• **DATA TO PROCESS**:
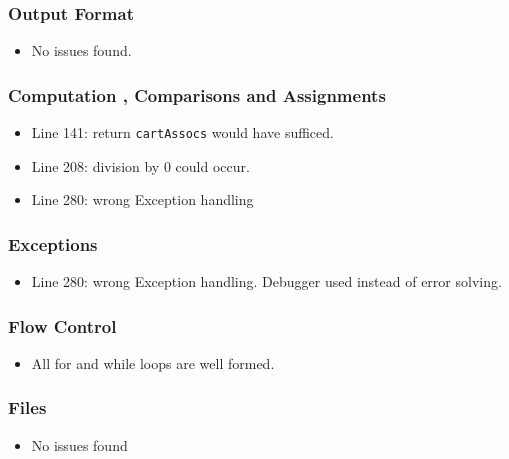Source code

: \subsubsection{Output Format}
\begin{itemize}
\item No issues found.
\end{itemize}
\subsubsection{Computation , Comparisons and Assignments}
\begin{itemize}
\item Line 141: return \texttt{cartAssocs} would have sufficed.
\item Line 208: division by 0 could occur.
\item Line 280: wrong Exception handling
\end{itemize}
\subsubsection{Exceptions}
\begin{itemize}
\item Line 280: wrong Exception handling. Debugger used instead of error solving.
\end{itemize}
\subsubsection{Flow Control}
\begin{itemize}
\item All for and while loops are well formed.
\end{itemize}
\subsubsection{Files}
\begin{itemize}
\item No issues found
\end{itemize}
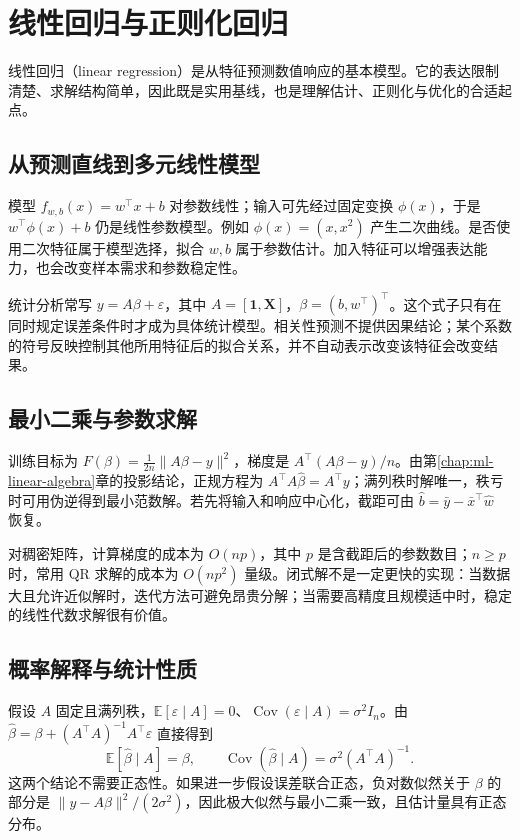 \setcounter{chapter}{6} %
\chapter{线性回归与正则化回归}
\label{chap:ml-regression}

线性回归（linear regression）是从特征预测数值响应的基本模型。它的表达限制清楚、求解结构简单，因此既是实用基线，也是理解估计、正则化与优化的合适起点。

\section{从预测直线到多元线性模型}

模型 $f_{w,b}(x)=w^\top x+b$ 对参数线性；输入可先经过固定变换 $\phi(x)$，于是 $w^\top\phi(x)+b$ 仍是线性参数模型。例如 $\phi(x)=(x,x^2)$ 产生二次曲线。是否使用二次特征属于模型选择，拟合 $w,b$ 属于参数估计。加入特征可以增强表达能力，也会改变样本需求和参数稳定性。

统计分析常写 $y=A\beta+\varepsilon$，其中 $A=[\mathbf1,\mathbf X]$，$\beta=(b,w^\top)^\top$。这个式子只有在同时规定误差条件时才成为具体统计模型。相关性预测不提供因果结论；某个系数的符号反映控制其他所用特征后的拟合关系，并不自动表示改变该特征会改变结果。

\section{最小二乘与参数求解}

训练目标为 $F(\beta)=\frac1{2n}\|A\beta-y\|^2$，梯度是 $A^\top(A\beta-y)/n$。由第\ref{chap:ml-linear-algebra}章的投影结论，正规方程为 $A^\top A\widehat\beta=A^\top y$；满列秩时解唯一，秩亏时可用伪逆得到最小范数解。若先将输入和响应中心化，截距可由 $\widehat b=\bar y-\bar x^\top\widehat w$ 恢复。

对稠密矩阵，计算梯度的成本为 $O(np)$，其中 $p$ 是含截距后的参数数目；$n\geq p$ 时，常用 QR 求解的成本为 $O(np^2)$ 量级。闭式解不是一定更快的实现：当数据大且允许近似解时，迭代方法可避免昂贵分解；当需要高精度且规模适中时，稳定的线性代数求解很有价值。

\section{概率解释与统计性质}

假设 $A$ 固定且满列秩，$\mathbb E[\varepsilon\mid A]=0$、$\operatorname{Cov}(\varepsilon\mid A)=\sigma^2I_n$。由
$\widehat\beta=\beta+(A^\top A)^{-1}A^\top\varepsilon$
直接得到
\[
 \mathbb E[\widehat\beta\mid A]=\beta,\qquad
 \operatorname{Cov}(\widehat\beta\mid A)=\sigma^2(A^\top A)^{-1}.
\]
这两个结论不需要正态性。如果进一步假设误差联合正态，负对数似然关于 $\beta$ 的部分是 $\|y-A\beta\|^2/(2\sigma^2)$，因此极大似然与最小二乘一致，且估计量具有正态分布。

• **INSTRUCTIONS FOR THE TASK**:
The answer is the run of lines above from the line containing "线性回归（linear re" through the line containing "x+b$ 对参数线性；输入可先经过固定变换 $\phi(x)$，于是", copied exactly and alone.

• **ANSWER BOX**:
线性回归（linear regression）是从特征预测数值响应的基本模型。它的表达限制清楚、求解结构简单，因此既是实用基线，也是理解估计、正则化与优化的合适起点。

\section{从预测直线到多元线性模型}

模型 $f_{w,b}(x)=w^\top x+b$ 对参数线性；输入可先经过固定变换 $\phi(x)$，于是 $w^\top\phi(x)+b$ 仍是线性参数模型。例如 $\phi(x)=(x,x^2)$ 产生二次曲线。是否使用二次特征属于模型选择，拟合 $w,b$ 属于参数估计。加入特征可以增强表达能力，也会改变样本需求和参数稳定性。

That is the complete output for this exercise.